Rupture

Rupture (2016)

Rupture first published by Sight & Sound, December 2016

Review: “Don’t be scared,” says an unseen Margot down the phone to her work colleague Renee (Noomi Rapace). They are meeting later that weekend, hoping to confront their fears and have a transformative experience on a skydiving trip. In fact, Renee – an independent, resourceful divorcee bringing up her teen son Evan (Percy Hynes-White) almost entirely by herself – seems pretty fearless. The opening sequence of Rupture, however, reveals her Achilles’ heel, as we see her reduced to near catatonic terror by a spider in the bathroom. The sense of anxiety is increased not only by Nathan Larson’s creepily shrill score, or by the background radio discussion of environmental damage and global warming, but also by an occasional shift to high-angle black-and-white shots of the house’s interiors, via hidden, intradiegetic camera. We are not the only ones observing Renee and Evan.

After dropping Evan off at his father’s, Renee is abducted, and finds herself prisoner in a squalid, red-lit facility (with wallpaper borrowed from the distinctive carpet pattern in The Shining). There, a team of researchers is conducting strange medical experiments on her and several other captives, hoping to induce in their patients an effect known as ‘rupture’. As Renee struggles to escape her bonds and to get back home to her beloved Evan, Rupture plays out mostly like a mystery, although there are also elements of horror: in particular, the chained-up women (and men) familiar from ‘torture porn’, as well as enough sneaking around corridors and creeping through crawlspaces to feel like lazy genre padding – even if Renee does witness, in passing, scenes that form an explanatory mosaic of what is going on.

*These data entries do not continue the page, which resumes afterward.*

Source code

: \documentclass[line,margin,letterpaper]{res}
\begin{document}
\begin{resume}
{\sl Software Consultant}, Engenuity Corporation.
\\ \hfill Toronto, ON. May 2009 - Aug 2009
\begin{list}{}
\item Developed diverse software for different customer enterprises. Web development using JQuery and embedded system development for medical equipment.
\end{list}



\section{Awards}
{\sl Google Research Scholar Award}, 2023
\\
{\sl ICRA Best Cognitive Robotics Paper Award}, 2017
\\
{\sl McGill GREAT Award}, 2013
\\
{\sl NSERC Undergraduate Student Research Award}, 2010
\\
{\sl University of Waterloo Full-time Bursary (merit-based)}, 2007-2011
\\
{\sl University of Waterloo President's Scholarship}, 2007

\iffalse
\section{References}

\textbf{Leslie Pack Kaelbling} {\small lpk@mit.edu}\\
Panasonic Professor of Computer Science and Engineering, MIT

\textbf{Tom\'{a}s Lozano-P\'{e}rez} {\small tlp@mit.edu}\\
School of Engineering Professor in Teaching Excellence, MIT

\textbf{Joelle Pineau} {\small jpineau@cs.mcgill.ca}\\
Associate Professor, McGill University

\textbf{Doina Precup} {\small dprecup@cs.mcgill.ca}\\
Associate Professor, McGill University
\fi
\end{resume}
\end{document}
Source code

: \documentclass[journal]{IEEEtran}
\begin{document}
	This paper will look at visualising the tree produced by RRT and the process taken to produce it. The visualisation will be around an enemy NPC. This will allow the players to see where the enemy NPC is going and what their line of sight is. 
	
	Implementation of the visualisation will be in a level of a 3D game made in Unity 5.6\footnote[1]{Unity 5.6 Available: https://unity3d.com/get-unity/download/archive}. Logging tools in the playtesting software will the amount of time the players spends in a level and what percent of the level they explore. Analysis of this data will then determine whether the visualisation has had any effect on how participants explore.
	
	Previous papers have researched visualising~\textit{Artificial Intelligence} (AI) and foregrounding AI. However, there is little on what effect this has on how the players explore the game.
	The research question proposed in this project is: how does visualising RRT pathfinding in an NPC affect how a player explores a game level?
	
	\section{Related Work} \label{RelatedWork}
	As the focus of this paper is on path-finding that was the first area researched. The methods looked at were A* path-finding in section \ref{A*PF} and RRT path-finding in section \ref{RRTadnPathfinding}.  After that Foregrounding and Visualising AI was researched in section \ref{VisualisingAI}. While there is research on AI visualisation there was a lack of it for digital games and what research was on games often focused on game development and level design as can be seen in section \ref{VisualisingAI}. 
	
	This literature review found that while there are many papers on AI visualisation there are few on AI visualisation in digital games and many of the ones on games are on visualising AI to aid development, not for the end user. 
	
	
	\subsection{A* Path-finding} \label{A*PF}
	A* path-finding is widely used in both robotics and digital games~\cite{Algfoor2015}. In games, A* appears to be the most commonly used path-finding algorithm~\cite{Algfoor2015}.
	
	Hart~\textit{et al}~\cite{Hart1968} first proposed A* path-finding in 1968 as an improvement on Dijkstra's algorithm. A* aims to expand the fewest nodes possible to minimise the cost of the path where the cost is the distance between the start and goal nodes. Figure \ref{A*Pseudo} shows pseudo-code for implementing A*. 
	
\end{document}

Fear, too, is key here, as a medium and mechanism for change. Renee’s spooky, over-intimate captors keep insisting that they are not forcing her to do anything, but want her to act of her own free will, in the interests of creating a better Renee – and a better world. Yet the sedatives keeping Renee docile, and the neck brace, wrist bands and leg straps attaching Renee to a stretcher in a locked room, tell a different story about coercion and oppression. The strange, tactile people running the facility claim that they are benevolent (r)evolutionaries trying to save humanity both from itself and from a polluted, war-driven future, and yet they operate through terror and their own special version of Room 101 – and like Orwell’s Big Brother, they are always watching. No stranger to women in bondage after Secretary (2002), director/co-writer Steven Shainberg uses sci-fi and body horror to explore the way that hubris and callousness towards others remain indelible parts of the human genome, and that fascism is rarely alien to utopia. Meanwhile Rapace riffs off her rôle in Prometheus (2012) as mother once again to something horrifyingly new, and carries this film along through sheer determination even when it seems like a great idea for a short that has been punishingly mutated into feature length.

Synopsis: Kansas City, Missouri, present day. Arachnophobic single mother Renee drops her son Evan off with her ex for the weekend. She is then abducted by the same people who have been observing her and Evan in their home via hidden cameras. Renee wakes in a facility, bound to a trolley, and is rolled to a cell. There, she is questioned by Dianne, Dr Raxlen and others about her vital statistics and her life. They indicate that she has been chosen for a genetic predisposition. Communicating through an air vent, fellow captive Blake tells her that prisoners are made to face terrifying things, and that her predecessor was eventually allowed to go free.

In her first trial, a poisonous spider is placed on Renee’s arm, but removed when Renee is deemed not to have reacted as desired. Using a wirecutter hidden in her pocket, Renee cuts her bonds, and crawls through the air vents witnessing other prisoners’ traumatising treatments. Sneaking about the facility, Renee realises that she needs a special electronic wristband to open security doors. She also sees that the staff disguise their three-pupiled eyes behind contact lenses. Renee overpowers Dianne for her wristband, but is caught by the others (who have known of her partial escape all along). When a spider mask is placed over her face, Renee mutates, and is told she is the first fertile member of an evolved human superrace. Back at home, when the others come for Evan too, she helps her son escape.